## What to work on
Every line of the records below that holds the word "hline" should be copied out.
************
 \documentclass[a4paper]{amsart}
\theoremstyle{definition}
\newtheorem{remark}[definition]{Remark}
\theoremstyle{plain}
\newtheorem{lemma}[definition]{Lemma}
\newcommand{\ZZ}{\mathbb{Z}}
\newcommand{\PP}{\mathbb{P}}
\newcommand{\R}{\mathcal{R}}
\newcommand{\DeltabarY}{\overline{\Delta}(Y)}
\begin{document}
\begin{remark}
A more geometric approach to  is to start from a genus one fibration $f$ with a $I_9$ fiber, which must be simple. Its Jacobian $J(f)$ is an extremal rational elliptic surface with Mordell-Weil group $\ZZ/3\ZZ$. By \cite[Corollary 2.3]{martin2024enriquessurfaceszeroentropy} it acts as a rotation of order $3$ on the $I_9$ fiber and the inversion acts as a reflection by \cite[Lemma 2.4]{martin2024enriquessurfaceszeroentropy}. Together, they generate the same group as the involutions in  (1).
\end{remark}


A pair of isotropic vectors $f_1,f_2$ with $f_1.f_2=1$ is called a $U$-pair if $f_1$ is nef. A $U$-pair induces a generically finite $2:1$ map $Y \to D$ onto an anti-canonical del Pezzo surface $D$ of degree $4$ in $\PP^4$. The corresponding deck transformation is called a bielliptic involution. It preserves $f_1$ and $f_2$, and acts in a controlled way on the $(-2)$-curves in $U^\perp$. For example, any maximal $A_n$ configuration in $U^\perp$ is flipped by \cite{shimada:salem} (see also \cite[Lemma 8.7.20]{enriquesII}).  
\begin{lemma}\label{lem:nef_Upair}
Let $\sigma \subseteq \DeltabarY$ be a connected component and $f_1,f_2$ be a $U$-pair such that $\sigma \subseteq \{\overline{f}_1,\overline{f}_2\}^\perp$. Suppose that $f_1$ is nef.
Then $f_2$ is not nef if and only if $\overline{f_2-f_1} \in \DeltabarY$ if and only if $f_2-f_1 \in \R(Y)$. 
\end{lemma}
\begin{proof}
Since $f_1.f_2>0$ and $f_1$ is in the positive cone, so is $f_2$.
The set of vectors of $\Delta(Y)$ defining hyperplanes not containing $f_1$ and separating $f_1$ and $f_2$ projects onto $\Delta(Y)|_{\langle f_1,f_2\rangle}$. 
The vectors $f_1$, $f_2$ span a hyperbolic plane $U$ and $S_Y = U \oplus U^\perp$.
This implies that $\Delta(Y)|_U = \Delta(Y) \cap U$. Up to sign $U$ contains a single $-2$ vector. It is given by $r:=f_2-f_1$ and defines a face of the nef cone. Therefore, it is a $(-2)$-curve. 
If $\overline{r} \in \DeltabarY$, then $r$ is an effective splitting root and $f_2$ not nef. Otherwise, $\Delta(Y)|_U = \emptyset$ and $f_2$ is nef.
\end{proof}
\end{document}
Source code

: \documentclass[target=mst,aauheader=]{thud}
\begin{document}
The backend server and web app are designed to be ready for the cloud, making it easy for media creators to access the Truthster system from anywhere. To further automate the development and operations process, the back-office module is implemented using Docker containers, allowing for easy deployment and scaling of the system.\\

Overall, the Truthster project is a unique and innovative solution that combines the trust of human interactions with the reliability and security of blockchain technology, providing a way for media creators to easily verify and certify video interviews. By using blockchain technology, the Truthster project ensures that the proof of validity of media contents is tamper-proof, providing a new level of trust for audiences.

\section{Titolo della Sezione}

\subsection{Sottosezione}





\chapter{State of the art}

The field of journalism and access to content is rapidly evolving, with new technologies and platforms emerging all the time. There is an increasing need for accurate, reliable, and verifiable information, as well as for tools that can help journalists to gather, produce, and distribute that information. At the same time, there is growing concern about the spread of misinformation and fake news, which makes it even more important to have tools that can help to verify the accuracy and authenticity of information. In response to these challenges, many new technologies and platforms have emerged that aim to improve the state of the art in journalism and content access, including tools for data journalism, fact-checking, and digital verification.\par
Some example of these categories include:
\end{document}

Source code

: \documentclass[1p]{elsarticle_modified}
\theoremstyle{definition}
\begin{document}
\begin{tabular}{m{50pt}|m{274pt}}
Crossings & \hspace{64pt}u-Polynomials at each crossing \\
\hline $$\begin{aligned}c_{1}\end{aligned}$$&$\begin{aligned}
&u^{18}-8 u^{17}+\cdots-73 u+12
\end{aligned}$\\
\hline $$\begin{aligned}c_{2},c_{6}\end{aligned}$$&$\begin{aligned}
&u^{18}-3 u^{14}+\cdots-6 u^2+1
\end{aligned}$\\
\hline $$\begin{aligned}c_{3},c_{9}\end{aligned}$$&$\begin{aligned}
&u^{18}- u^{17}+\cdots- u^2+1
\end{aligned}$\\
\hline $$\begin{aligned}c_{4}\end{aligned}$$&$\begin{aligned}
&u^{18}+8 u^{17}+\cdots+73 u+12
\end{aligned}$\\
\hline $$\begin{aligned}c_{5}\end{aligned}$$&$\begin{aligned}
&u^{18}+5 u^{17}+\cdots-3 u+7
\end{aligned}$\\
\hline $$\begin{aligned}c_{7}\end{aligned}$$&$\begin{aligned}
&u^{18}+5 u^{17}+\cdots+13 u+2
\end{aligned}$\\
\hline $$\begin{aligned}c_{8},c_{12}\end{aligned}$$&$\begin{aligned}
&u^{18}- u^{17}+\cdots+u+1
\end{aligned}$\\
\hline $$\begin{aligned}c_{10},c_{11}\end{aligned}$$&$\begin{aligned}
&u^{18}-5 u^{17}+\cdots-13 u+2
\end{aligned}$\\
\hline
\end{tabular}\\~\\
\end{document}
************
## Answer to the exercise
\hline $$\begin{aligned}c_{1}\end{aligned}$$&$\begin{aligned}
\hline $$\begin{aligned}c_{2},c_{6}\end{aligned}$$&$\begin{aligned}
\hline $$\begin{aligned}c_{3},c_{9}\end{aligned}$$&$\begin{aligned}
\hline $$\begin{aligned}c_{4}\end{aligned}$$&$\begin{aligned}
\hline $$\begin{aligned}c_{5}\end{aligned}$$&$\begin{aligned}
\hline $$\begin{aligned}c_{7}\end{aligned}$$&$\begin{aligned}
\hline $$\begin{aligned}c_{8},c_{12}\end{aligned}$$&$\begin{aligned}
\hline $$\begin{aligned}c_{10},c_{11}\end{aligned}$$&$\begin{aligned}
\hline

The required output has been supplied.